Chagrin Valley, Hillcrest Heights’ 100-plus staffers dispatch for 30 agencies
BEDFORD, Ohio (PRWEB) July 18, 2018
When Ohio state lawmakers passed a bill in 2013 mandating consolidation of 48 Cuyahoga County dispatch centers into just five, law enforcement leaders knew they’d have to work some magic to get 59 jurisdictions within Cuyahoga County talking to one another.
Five years later, the reorganization continues, but 30 agencies are now dispatched through two suburban Cleveland centers that rely on cloud-based Aladtec scheduling and workforce management software to streamline staffing and communications with more than 100 employees.
Nick DiCicco, the administrator at Chagrin Valley Dispatch Center in Bedford and Hillcrest Heights Communications Center in Cleveland Heights, said scheduling dozens of dispatchers and support personnel for 24/7 coverage was a real challenge before manager Lisa Davet suggested Aladtec.
DiCicco spent 25 years working as a dispatcher, firefighter, paramedic, police officer, and police administrator before he assumed responsibility for setting up two regional dispatch centers in Cuyahoga County. The county is Ohio’s second most populous, home to about 1.3 million people.

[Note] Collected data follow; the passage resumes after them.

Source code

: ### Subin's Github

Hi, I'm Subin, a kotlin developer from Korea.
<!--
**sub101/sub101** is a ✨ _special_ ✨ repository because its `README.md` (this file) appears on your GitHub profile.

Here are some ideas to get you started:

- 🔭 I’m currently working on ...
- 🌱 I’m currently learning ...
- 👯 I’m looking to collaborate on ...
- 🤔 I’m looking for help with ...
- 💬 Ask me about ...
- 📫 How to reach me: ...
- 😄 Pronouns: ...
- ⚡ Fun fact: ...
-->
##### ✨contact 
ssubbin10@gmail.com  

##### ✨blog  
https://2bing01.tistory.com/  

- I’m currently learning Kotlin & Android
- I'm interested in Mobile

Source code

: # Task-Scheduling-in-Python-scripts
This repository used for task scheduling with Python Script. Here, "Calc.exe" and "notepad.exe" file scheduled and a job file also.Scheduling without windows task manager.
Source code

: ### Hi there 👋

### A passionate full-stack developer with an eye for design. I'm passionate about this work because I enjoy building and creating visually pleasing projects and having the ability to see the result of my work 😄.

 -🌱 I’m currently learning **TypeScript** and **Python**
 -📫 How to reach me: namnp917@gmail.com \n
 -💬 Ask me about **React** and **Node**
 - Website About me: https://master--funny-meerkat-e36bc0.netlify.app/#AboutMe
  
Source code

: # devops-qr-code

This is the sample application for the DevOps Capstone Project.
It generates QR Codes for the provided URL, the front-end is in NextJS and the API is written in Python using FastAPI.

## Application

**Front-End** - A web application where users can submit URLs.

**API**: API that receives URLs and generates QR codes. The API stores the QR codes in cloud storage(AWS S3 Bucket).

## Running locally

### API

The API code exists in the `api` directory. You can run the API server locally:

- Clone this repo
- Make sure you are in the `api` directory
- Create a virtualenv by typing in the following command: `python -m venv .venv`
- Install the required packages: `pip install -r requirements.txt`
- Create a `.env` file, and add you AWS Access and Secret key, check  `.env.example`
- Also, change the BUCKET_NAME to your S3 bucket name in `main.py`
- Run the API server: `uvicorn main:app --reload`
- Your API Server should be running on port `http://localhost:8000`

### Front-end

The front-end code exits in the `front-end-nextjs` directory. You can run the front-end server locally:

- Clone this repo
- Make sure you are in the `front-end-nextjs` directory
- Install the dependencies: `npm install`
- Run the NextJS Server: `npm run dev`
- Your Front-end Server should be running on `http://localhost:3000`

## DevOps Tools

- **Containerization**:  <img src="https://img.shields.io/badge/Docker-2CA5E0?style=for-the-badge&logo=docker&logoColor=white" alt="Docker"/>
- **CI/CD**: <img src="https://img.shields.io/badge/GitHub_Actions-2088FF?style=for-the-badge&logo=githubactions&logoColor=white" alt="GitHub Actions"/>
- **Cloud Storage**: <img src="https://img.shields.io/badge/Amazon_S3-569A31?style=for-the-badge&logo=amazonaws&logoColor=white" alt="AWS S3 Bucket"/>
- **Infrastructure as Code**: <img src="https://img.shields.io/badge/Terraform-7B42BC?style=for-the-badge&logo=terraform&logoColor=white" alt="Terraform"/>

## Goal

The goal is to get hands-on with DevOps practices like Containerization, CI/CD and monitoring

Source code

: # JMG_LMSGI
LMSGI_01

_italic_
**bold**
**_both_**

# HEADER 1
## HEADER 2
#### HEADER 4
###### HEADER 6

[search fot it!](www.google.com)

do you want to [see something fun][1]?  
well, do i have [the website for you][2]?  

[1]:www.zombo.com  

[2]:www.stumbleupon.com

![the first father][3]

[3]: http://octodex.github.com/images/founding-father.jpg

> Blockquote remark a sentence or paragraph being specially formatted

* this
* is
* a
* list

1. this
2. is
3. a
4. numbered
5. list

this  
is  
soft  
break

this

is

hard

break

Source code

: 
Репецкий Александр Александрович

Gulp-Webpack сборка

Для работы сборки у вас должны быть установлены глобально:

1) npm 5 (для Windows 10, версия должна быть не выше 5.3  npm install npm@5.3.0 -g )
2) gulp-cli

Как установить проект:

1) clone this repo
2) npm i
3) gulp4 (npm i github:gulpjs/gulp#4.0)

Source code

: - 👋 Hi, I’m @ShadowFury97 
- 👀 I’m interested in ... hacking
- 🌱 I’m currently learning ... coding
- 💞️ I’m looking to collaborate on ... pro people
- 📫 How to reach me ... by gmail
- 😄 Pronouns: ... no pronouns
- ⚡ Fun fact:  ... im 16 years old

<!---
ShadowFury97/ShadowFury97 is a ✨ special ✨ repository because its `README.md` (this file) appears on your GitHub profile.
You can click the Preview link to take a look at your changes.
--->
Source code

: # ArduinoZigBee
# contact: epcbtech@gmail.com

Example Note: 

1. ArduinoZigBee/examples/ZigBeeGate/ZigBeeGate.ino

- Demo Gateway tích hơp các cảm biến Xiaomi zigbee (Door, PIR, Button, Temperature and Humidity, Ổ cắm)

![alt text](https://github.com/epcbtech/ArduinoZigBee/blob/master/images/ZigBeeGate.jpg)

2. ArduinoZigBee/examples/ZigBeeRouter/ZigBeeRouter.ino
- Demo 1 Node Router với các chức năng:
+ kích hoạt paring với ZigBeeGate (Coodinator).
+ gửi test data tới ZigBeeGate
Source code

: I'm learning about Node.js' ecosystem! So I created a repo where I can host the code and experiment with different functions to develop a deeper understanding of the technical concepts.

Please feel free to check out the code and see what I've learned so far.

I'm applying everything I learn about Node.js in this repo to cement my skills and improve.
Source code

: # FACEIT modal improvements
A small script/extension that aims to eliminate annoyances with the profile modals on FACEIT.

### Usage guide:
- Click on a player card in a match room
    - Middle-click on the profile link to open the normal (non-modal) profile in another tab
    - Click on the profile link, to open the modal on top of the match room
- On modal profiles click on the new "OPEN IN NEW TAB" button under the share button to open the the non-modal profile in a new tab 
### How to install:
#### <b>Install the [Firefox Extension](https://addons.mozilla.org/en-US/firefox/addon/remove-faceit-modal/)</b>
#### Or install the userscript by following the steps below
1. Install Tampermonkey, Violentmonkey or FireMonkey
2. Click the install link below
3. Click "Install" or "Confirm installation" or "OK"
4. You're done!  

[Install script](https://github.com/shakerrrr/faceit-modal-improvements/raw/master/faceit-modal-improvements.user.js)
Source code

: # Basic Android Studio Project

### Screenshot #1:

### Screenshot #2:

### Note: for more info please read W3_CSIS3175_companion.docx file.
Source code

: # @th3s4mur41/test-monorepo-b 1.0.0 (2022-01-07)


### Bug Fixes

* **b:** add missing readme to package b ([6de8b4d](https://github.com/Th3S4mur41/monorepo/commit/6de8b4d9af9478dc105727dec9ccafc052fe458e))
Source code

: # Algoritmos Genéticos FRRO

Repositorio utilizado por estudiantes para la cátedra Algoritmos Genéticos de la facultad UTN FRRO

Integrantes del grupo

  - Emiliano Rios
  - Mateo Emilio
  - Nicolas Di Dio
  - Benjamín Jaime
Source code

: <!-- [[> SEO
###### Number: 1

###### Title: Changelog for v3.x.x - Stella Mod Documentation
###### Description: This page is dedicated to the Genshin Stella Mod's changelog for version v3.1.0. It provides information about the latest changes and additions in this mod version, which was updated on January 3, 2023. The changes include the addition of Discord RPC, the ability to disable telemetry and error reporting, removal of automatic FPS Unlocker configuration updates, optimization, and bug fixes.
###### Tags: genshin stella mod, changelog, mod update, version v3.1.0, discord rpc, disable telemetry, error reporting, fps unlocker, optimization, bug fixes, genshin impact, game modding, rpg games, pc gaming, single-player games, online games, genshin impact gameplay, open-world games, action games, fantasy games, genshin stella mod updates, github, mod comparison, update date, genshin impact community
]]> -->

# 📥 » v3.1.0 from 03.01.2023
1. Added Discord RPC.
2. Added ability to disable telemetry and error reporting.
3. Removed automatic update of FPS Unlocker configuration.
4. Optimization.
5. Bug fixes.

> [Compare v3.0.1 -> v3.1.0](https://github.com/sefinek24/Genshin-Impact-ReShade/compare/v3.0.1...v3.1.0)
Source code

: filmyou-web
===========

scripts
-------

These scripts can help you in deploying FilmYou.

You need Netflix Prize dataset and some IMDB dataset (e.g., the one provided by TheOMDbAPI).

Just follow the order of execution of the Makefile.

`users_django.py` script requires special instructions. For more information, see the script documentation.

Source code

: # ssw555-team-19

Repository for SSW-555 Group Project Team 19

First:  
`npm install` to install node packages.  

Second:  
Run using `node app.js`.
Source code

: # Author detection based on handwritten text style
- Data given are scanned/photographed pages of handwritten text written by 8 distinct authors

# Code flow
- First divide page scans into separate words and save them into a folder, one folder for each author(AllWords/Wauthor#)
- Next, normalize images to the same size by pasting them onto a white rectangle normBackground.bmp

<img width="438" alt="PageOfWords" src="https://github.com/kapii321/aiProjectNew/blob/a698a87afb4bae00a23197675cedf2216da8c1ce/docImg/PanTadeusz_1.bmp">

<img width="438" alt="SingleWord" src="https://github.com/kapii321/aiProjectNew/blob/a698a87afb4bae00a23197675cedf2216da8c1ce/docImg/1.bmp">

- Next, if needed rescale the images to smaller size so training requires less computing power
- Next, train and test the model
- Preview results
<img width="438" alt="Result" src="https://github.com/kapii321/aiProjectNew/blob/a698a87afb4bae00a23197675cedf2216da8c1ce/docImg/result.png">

“Our biggest hang-up was, we were doing the schedule the old-fashioned way with just a fancy Excel spreadsheet,” said DiCicco, who also did IT administration and wrote programs when he served with the Orange (OH) Police Dept. “ We were missing open shifts. Lisa's father happens to be a career fireman and (his department) was using Aladtec.”
In a word, DiCicco describes the Aladtec tools as “fantastic.”
“The employees can trade with each other and (submit) time-off requests from their smartphones. It automated processes for us, so they no longer had to be done by hand,” he said.
One feature DiCicco uses frequently is Aladtec’s Find Coverage Alert. When a supervisor needs to fill an open shift, he or she types a quick note to staff who are qualified and unscheduled, and each receives an e-mail or text message, inviting them to respond. Managers can then approve or deny the response from a smartphone, tablet or desktop with internet access.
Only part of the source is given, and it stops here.